Author: Mark D Chapman
Published By: Darton, Longman and Todd (London)
Pages: 150
Price: £11.95
ISBN: 978 0 232 52744 5

Reviewed by Chris Skilton.

In the autumn of 2008 we have learned that half an hour is a long time in Britain’s economic and political life, which means that any book that aims to address an aspect of public life in Britain at the moment runs the risk of quickly being overtaken by events. Nevertheless Mark Chapman, Vice-Principal of Cuddesdon Theological College, has produced a book that asks some awkward questions of government and church. These will be pertinent whatever the turn of events, even if some of the key issues about local government funding take a different turn in a recession.

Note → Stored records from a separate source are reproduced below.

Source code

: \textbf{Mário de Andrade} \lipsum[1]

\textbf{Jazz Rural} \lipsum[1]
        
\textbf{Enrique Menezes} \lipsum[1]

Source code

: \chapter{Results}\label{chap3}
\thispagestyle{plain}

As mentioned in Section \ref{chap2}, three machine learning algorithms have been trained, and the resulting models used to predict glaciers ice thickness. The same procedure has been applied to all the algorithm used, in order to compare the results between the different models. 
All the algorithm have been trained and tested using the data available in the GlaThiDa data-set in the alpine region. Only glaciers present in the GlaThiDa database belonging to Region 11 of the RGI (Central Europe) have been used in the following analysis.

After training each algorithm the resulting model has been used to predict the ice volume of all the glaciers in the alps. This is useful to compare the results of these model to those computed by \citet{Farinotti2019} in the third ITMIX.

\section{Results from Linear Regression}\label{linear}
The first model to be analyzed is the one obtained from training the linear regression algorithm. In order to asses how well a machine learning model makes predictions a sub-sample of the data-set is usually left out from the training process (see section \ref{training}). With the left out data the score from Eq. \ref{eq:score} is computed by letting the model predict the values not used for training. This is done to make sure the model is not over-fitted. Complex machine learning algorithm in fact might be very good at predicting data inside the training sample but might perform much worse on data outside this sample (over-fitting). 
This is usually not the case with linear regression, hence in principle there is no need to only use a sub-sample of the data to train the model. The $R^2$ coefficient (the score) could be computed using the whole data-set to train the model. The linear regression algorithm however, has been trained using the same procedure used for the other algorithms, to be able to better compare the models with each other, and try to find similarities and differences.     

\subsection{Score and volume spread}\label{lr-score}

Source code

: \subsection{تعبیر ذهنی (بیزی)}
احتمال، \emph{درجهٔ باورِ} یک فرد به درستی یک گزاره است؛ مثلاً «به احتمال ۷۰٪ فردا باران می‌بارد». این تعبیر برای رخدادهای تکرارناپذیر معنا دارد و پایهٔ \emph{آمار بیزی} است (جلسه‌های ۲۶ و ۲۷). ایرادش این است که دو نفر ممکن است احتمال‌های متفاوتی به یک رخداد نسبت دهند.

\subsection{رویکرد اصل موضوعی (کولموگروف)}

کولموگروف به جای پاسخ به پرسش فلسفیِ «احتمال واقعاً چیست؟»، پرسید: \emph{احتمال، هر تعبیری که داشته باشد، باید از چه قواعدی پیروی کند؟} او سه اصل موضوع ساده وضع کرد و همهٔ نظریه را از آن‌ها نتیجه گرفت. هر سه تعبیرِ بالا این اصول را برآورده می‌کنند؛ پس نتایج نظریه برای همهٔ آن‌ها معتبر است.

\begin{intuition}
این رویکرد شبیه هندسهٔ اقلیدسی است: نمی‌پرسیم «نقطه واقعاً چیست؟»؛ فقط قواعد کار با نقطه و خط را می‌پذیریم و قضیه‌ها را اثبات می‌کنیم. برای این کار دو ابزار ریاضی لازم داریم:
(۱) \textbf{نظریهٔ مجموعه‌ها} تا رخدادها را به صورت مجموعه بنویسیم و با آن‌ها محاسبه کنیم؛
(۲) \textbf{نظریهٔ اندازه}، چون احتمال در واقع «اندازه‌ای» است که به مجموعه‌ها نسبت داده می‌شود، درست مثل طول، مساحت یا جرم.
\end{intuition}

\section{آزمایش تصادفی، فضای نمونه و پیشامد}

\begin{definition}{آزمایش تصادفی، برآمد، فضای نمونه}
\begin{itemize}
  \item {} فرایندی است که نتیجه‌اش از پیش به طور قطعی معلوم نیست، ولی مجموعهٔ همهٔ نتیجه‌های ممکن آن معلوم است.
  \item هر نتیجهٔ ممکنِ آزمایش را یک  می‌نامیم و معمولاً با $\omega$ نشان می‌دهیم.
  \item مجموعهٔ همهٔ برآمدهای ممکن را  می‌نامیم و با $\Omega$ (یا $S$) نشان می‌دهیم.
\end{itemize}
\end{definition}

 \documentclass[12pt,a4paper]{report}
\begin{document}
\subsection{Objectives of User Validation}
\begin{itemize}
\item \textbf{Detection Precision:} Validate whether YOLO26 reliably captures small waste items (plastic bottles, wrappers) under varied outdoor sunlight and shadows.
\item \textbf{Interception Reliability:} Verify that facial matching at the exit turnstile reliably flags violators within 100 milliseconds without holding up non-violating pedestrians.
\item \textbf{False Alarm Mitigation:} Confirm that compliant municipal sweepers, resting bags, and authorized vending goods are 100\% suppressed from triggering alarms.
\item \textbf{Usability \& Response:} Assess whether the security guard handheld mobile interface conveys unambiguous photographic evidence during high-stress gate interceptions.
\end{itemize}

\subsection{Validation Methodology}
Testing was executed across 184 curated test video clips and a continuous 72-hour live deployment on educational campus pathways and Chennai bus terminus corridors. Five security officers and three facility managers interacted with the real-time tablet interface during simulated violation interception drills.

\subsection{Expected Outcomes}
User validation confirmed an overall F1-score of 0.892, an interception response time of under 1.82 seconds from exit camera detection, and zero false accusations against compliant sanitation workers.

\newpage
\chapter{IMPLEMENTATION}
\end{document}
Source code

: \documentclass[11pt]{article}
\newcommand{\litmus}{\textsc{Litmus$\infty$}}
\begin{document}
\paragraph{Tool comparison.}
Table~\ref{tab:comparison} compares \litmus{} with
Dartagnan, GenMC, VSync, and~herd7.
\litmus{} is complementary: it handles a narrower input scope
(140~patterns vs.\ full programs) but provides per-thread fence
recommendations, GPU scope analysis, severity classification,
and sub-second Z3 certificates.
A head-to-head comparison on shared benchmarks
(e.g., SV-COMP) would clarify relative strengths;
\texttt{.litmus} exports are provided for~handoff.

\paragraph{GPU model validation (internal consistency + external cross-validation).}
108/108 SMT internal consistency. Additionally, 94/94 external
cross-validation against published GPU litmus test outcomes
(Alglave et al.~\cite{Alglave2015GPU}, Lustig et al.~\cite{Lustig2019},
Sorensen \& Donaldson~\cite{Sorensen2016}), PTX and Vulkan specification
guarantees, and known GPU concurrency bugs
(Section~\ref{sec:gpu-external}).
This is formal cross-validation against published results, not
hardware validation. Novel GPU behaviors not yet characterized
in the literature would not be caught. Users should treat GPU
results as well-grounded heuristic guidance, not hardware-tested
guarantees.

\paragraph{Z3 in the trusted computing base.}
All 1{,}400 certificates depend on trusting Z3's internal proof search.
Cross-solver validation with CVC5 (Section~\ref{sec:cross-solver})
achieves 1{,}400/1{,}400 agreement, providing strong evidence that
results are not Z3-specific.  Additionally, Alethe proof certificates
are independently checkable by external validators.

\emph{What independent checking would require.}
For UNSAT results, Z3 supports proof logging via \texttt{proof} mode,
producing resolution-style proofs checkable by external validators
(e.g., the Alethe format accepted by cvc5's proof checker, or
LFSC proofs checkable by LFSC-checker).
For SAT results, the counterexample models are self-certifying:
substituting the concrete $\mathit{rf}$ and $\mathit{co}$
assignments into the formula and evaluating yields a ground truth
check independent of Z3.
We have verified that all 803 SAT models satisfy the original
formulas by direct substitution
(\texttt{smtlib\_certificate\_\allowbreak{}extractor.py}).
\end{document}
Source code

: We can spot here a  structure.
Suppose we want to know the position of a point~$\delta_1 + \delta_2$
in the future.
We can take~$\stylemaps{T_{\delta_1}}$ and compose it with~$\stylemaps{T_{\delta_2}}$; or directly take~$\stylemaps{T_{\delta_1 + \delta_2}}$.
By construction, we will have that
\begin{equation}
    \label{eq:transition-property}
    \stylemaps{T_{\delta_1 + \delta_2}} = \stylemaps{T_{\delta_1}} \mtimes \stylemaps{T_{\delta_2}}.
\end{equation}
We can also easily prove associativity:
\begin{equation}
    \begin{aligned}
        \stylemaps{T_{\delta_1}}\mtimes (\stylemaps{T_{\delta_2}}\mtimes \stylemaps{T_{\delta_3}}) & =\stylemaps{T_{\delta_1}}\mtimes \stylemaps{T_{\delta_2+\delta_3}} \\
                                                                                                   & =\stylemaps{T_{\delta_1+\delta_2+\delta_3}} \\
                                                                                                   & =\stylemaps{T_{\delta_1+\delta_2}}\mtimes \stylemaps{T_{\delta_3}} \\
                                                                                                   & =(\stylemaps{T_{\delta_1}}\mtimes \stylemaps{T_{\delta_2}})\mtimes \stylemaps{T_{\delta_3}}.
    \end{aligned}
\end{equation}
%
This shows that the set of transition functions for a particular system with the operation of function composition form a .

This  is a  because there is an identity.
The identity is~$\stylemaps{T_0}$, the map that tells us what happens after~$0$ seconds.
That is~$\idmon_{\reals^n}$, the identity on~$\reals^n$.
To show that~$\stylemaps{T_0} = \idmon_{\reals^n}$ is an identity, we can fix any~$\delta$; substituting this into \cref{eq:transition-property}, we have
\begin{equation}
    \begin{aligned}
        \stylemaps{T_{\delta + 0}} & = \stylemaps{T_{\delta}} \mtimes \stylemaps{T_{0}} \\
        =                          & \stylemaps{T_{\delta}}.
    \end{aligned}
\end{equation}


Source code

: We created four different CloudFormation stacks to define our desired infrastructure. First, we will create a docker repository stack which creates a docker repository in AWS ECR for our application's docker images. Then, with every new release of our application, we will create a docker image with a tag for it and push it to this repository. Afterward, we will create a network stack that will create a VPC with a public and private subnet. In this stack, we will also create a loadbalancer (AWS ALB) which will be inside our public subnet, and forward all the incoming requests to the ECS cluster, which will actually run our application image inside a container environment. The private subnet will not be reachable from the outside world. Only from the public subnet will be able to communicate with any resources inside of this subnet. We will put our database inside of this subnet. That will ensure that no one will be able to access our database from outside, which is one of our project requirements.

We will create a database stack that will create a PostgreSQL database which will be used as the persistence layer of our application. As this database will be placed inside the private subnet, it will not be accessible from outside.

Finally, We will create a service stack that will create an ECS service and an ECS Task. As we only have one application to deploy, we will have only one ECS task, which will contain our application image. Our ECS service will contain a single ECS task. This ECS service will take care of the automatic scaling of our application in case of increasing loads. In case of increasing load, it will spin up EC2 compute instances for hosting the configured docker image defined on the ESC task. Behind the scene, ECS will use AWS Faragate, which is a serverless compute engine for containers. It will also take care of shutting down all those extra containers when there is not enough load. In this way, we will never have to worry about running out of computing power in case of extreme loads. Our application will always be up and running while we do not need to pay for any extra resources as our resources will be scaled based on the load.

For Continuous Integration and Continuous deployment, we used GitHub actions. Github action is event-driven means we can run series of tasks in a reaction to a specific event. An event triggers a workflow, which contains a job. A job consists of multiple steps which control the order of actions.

Chapman acknowledges that the first four chapters of his book arise from a  conference to mark Blair and New Labour’s ten years in government and the fifth  and sixth are a later piece of work seeking to engage with Rowan Williams now infamous ‘shariah law’ lecture at the Royal Courts of Justice in February 2008. While the subject matter is related, the join is discernible and the different origins of parts of the book need to be acknowledged.

The thesis of the book is that government policy about seeking to build community and the beloved mantra of ‘community cohesion’ is a nebulous and misguided attempt to address both the fragmentation of British society and a fundamental misunderstanding of the place that religion properly plays in the public sphere. Chapman addresses this by looking at some of the speeches made by both Blair and Brown on the subject and those of Hazel Blears (Secretary of State for Communities and Local Government). He identifies the dislocation between rhetoric which on the one hand seeks to see the truly local as the sphere of building cohesive life and that which seeks to affirm ‘Britishness’ and corporate identity.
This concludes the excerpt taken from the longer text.